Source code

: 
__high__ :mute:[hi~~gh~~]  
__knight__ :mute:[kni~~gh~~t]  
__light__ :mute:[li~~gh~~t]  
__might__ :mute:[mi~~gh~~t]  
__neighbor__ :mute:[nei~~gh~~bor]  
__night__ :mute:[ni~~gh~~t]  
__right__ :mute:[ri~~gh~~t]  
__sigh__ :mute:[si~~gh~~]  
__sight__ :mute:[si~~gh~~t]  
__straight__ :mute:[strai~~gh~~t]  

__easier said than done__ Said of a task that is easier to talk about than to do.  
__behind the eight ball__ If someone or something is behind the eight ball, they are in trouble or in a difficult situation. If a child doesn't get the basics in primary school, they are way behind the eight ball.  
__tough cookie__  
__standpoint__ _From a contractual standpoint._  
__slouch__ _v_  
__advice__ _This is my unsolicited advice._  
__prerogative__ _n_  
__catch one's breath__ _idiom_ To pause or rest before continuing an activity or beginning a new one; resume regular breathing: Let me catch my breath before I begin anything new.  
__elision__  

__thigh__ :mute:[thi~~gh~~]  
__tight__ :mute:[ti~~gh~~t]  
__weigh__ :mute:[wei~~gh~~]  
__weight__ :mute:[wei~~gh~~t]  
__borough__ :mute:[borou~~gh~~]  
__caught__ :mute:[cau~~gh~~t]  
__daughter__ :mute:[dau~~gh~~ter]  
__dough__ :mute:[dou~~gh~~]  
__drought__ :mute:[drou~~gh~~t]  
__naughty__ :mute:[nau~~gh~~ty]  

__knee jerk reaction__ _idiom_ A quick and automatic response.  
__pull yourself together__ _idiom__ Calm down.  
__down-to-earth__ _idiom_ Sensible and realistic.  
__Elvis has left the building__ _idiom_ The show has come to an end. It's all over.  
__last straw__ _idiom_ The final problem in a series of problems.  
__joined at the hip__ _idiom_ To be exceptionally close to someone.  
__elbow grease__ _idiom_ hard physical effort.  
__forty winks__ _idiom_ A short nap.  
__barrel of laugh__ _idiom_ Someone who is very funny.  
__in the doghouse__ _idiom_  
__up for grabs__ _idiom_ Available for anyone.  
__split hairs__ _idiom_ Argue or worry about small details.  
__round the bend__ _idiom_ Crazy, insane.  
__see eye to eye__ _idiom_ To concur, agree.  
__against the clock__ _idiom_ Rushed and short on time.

= = = = = = =

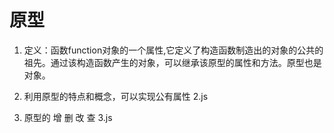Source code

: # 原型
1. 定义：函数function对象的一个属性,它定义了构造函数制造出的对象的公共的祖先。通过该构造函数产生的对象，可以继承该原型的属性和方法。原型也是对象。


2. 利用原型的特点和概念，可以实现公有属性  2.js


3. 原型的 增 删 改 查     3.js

= = = = = = =

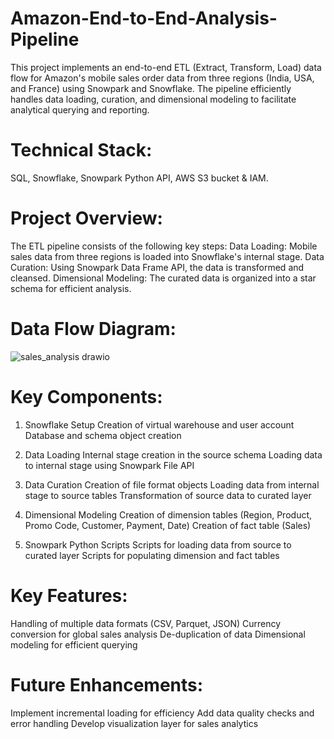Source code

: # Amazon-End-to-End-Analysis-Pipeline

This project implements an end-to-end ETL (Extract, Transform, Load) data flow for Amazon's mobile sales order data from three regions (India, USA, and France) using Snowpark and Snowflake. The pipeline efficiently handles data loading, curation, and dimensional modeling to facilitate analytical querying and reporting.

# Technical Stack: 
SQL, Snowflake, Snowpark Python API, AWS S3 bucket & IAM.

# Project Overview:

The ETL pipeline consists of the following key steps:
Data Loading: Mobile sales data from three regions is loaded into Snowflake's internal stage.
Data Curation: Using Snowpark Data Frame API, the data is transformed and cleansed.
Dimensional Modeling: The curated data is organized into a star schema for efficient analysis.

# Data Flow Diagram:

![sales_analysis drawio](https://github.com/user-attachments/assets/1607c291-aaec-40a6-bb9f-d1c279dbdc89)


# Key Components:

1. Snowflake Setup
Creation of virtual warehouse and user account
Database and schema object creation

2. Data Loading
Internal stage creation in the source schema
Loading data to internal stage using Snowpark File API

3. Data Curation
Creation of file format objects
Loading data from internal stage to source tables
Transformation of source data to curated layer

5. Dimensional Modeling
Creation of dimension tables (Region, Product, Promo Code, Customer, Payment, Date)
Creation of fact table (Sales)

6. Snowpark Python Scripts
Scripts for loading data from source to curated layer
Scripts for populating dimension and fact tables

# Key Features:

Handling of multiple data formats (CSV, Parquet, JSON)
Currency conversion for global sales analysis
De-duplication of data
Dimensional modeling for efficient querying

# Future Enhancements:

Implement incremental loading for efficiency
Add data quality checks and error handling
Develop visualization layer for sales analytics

= = = = = = =

> Task requirements
Could you report every line of the material that contains the string "into"?

> Reply
Data Loading: Mobile sales data from three regions is loaded into Snowflake's internal stage.
Dimensional Modeling: The curated data is organized into a star schema for efficient analysis.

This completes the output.